Certain expressions can be ambiguous in some contexts. For example, “baseball player” can be extracted as a value for “Occupation” if a person is a professional baseball player. However, if it is mentioned that an individual plays baseball as a hobby, then “baseball” cannot be considered an occupation (See A1 for more detail in this case). The context surrounding a possible attribute value should be considered in order to determine the intentional meaning, and this will at times require background knowledge of real world topics. Examples include, but are not limited to, the following:


A1.“Occupation”, or not?


Some role names can refer to both occupations and non-professional roles. A role name can be an occupation, but it can also be the role of non-professional person. For example, if an individual is a professional writer, “author” can be extracted as a value for “Occupation”. However, if a person such as a university professor, whose occupation has already been identified, has written a book, ”author” would not be an extractable value for “Occupation”.

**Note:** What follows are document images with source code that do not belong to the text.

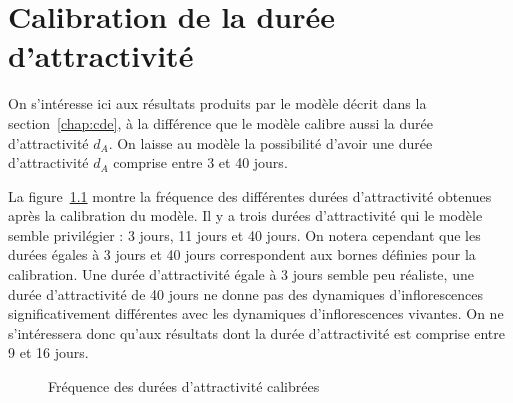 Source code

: \chapter{Calibration de la durée d'attractivité} 
\label{chap:attra}

On s'intéresse ici aux résultats produits par le modèle décrit dans la section~\ref{chap:cde}, à la différence que le modèle calibre aussi la durée d'attractivité $d_A$.
On laisse au modèle la possibilité d'avoir une durée d'attractivité $d_A$ comprise entre 3 et 40 jours.

La figure~\ref{fig:da} montre la fréquence des différentes durées d'attractivité obtenues après la calibration du modèle.
Il y a trois durées d'attractivité qui le modèle semble privilégier : 3 jours, 11 jours et 40 jours.
On notera cependant que les durées égales à 3 jours et 40 jours correspondent aux bornes définies pour la calibration.
Une durée d'attractivité égale à 3 jours semble peu réaliste, une durée d'attractivité de 40 jours ne donne pas des dynamiques d'inflorescences significativement différentes avec les dynamiques d'inflorescences vivantes.
On ne s'intéressera donc qu'aux résultats dont la durée d'attractivité est comprise entre 9 et 16 jours.

\begin{figure}[ht]
 \centering
 \caption{Fréquence des durées d'attractivité calibrées}
 \label{fig:da}
\end{figure}


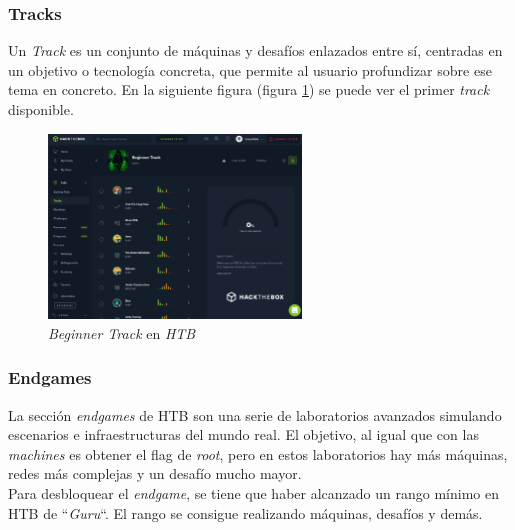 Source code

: \subsubsection{Tracks}
Un \textit{Track} es un conjunto de máquinas y desafíos enlazados entre sí, centradas en un objetivo o tecnología concreta, que permite al usuario profundizar sobre ese tema en concreto. En la siguiente figura (figura \ref{fig:htb-tracks}) se puede ver el primer \textit{track} disponible.
\begin{figure}[h]
    \centering
    \includegraphics[width=0.6\textwidth]{images/sections/stateOfTheArt/htb-tracks.png}
    \caption{\textit{Beginner Track} en \textit{\acrshort{HTB}}}
    \label{fig:htb-tracks}
\end{figure}

\subsubsection{Endgames}
La sección \textit{endgames} de \acrshort{HTB} son una serie de laboratorios avanzados simulando escenarios e infraestructuras del mundo real. El objetivo, al igual que con las \textit{machines} es obtener el flag de \textit{root}, pero en estos laboratorios hay más máquinas, redes más complejas y un desafío mucho mayor.\\

Para desbloquear el \textit{endgame}, se tiene que haber alcanzado un rango mínimo en \acrshort{HTB} de ``\textit{Guru}``. El rango se consigue realizando máquinas, desafíos y demás.
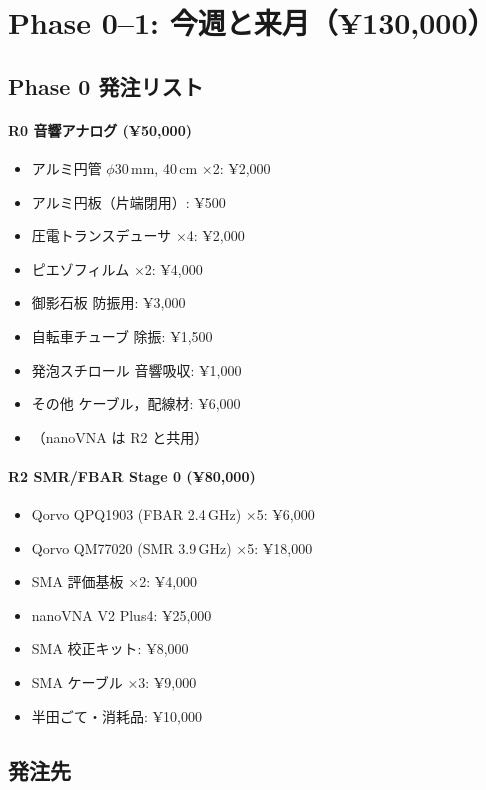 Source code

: \documentclass[11pt,a4paper]{article}
\begin{document}
\section{Phase 0--1: 今週と来月（¥130,000）}

\subsection{Phase 0 発注リスト}

\paragraph{R0 音響アナログ (¥50,000)}
\begin{itemize}
\item アルミ円管 $\phi 30$\,mm, 40\,cm ×2: ¥2,000
\item アルミ円板（片端閉用）: ¥500
\item 圧電トランスデューサ ×4: ¥2,000
\item ピエゾフィルム ×2: ¥4,000
\item 御影石板 防振用: ¥3,000
\item 自転車チューブ 除振: ¥1,500
\item 発泡スチロール 音響吸収: ¥1,000
\item その他 ケーブル，配線材: ¥6,000
\item （nanoVNA は R2 と共用）
\end{itemize}

\paragraph{R2 SMR/FBAR Stage 0 (¥80,000)}
\begin{itemize}
\item Qorvo QPQ1903 (FBAR 2.4\,GHz) ×5: ¥6,000
\item Qorvo QM77020 (SMR 3.9\,GHz) ×5: ¥18,000
\item SMA 評価基板 ×2: ¥4,000
\item nanoVNA V2 Plus4: ¥25,000
\item SMA 校正キット: ¥8,000
\item SMA ケーブル ×3: ¥9,000
\item 半田ごて・消耗品: ¥10,000
\end{itemize}

\subsection{発注先}
\end{document}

Expression: Author (Tony Abbott)


Occupation = Author: if Tony Abbott is a professional writer.

Occupation = Author: if Tony Abbott’s occupation is unknown, but found he wrote a book

Occupation = N/A: if Tony Abbott is a university professor and wrote a book

Occupation = N/A: if Tony Abbott wrote a scientific paper or just an essay for a weblog


Expression: He is a good baseball player.


Occupation = baseball player: if he is a professional baseball player

Occupation = N/A: if he plays baseball as a hobby


A2.“Affiliation” or “Location”?


A location name, such as a city, can be a part of a university name.

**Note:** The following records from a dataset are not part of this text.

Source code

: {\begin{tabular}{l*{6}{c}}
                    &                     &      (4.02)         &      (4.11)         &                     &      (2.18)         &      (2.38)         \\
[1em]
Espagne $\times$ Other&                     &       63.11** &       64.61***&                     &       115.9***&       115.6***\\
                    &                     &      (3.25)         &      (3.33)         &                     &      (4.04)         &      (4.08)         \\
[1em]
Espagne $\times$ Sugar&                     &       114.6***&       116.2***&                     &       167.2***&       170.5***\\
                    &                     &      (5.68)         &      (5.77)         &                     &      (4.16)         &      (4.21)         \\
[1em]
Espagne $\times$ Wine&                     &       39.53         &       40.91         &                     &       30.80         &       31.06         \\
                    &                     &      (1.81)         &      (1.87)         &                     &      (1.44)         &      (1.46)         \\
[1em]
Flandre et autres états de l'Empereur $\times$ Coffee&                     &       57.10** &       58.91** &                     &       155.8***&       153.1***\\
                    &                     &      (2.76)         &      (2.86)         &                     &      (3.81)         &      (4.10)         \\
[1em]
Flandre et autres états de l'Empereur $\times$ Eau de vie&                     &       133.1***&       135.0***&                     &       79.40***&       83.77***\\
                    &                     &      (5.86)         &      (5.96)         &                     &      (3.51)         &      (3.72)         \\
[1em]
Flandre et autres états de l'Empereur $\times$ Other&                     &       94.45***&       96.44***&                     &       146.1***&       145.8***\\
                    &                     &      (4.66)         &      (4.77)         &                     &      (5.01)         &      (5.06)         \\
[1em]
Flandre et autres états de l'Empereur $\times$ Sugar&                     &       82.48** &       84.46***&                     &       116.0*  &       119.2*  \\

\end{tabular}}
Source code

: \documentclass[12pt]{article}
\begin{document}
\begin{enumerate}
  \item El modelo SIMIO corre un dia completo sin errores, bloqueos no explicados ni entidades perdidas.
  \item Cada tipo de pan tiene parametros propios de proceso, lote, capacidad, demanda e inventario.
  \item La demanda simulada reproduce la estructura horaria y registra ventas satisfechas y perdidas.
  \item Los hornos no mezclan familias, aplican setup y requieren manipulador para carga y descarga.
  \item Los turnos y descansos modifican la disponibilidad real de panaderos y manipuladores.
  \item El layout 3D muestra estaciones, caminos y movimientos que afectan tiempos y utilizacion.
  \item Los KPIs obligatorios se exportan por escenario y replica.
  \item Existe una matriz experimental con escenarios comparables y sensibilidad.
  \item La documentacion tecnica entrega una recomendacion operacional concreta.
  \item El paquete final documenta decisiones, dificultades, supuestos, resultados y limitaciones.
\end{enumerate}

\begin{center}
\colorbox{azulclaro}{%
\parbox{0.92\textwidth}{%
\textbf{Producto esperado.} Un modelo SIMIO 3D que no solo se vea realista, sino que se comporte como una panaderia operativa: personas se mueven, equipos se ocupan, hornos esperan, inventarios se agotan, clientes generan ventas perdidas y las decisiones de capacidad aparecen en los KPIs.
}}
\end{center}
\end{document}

Expression: He has come back to Birmingham.


Location = Birmingham: if he has come back to Birmingham.

Affiliation = Birmingham: if he has come back to University of Birmingham.

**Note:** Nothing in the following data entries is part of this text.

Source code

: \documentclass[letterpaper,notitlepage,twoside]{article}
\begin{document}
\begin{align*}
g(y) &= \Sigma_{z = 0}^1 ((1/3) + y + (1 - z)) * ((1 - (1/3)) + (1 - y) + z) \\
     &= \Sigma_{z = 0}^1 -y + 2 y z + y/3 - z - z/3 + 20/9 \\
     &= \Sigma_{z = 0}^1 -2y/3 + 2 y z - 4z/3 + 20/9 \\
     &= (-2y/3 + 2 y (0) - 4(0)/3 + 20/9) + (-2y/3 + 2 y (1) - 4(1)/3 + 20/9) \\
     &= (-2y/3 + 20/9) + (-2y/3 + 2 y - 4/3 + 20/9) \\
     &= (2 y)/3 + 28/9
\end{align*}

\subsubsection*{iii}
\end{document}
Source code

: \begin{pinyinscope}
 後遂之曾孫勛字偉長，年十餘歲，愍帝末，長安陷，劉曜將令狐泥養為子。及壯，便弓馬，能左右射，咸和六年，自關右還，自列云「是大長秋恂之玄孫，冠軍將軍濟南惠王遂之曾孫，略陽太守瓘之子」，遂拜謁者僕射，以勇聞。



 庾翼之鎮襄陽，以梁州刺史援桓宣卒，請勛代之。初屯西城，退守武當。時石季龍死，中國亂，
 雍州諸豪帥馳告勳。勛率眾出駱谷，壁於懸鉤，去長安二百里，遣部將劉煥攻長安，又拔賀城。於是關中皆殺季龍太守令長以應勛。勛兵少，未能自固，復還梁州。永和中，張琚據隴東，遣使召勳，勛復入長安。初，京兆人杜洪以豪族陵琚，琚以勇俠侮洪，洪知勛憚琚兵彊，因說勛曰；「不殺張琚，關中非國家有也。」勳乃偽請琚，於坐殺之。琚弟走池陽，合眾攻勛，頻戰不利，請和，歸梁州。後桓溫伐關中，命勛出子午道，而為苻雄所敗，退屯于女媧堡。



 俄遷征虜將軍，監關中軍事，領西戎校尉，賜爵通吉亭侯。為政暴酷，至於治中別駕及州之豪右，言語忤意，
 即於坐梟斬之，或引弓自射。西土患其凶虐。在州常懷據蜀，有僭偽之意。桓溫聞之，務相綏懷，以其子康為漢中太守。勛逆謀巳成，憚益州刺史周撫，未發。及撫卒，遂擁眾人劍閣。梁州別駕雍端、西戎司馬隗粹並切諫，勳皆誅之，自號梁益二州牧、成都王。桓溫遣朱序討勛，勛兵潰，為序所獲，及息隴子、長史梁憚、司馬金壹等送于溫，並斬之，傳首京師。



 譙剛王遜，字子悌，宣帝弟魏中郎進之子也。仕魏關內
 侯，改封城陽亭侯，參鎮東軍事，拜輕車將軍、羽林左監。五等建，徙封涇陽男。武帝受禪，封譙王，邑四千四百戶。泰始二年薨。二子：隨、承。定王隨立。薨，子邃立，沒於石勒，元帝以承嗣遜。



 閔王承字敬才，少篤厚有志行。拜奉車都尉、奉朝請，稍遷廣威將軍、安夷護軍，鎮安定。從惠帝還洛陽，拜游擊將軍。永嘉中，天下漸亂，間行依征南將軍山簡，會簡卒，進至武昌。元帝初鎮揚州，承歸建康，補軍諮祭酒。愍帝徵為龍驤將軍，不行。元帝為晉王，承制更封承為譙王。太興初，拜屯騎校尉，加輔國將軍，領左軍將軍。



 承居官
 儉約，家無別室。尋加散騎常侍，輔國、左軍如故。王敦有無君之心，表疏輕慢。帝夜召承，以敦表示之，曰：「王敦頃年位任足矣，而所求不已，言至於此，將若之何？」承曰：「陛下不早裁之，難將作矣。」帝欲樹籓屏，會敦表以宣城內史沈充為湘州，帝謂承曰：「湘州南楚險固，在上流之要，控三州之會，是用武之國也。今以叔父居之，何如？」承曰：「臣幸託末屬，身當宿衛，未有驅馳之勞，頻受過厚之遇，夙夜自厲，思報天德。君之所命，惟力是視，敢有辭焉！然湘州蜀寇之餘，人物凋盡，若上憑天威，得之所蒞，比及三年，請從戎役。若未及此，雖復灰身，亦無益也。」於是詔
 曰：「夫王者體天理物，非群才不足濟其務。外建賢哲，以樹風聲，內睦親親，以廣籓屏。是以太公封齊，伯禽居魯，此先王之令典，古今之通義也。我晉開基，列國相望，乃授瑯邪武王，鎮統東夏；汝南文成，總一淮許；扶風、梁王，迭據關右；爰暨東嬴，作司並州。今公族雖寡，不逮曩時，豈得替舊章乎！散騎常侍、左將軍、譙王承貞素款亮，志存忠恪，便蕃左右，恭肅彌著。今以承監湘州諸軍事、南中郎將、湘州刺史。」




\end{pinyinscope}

A3. “Affiliation” or “Location”


A location name can be a part of a university name. The natural convention should be followed. For example, the University of California, Los Angeles is usually referred to as UCLA, but the University of Arizona, Tucson is not referred to as UAT.


Expression: He is at the University of California, Los Angeles.

Affiliation = University of California, Los Angeles

Location = N/A


Expression: He is at University of Arizona, Tucson.

Affiliation = University of Arizona

Location = Tucson


A4. “Occupation” or “Education”


The title, “Dr.” is an attribute value for “Education,” and if a target person is a medical doctor, the title can also be a value for “Occupation.”


Expression: Dr. Edward Fox


Occupation = Dr., Education = Dr.: if he has an MD

Occupation = N/A, Education = Dr.: if he has a PhD



5. Data Format


Both the clustering and attribute extraction output must be provided in the same XML file. In this file each cluster of documents is specified by the element “entity”, which contains the list of grouped documents and the list of extracted attributes. For each attribute it's required to indicate the type of attribute (date_of_birth, occupation, etc.), the source from which it was extracted (document ranking) and the value. The organizers will provide a detailed definition (DTD) of the XML output format and a validation script along with the WePS-3 trial data.


<clustering searchString="AMANDA LENTZ">

  <entity id="16" notes= "">

    <documents>

      <doc rank="17" notes= "" />

      <doc rank="66" notes= "" />

      <doc rank="73" notes= "" />

      <doc rank="51" notes= "from Huron" />

    </documents>

    <attributes>

      <attr type="date_of_birth" source="17" notes= "">4th August 1979</attr>

      <attr type="occupation" source="17" notes= "">Painter</attr>

    </attributes>

  </entity>

[...]

</clustering>



6. Evaluation


Attribute extraction will be done on the clusters of the selected two people, not all the people of the name (or all clusters of the name). Participating systems will be evaluated based on the attributes they attach to the cluster which has the best F-measure (with the weight of precision to recall set to 2) in the clustering task. So, the systems are required to extract values for each attribute for all clusters.

The systems are requested to report the document ID from which they extracted each attribute value.


The attribute extraction task evaluation will be done by a pool of the system outputs, so coverage is not guaranteed on the attribute annotations.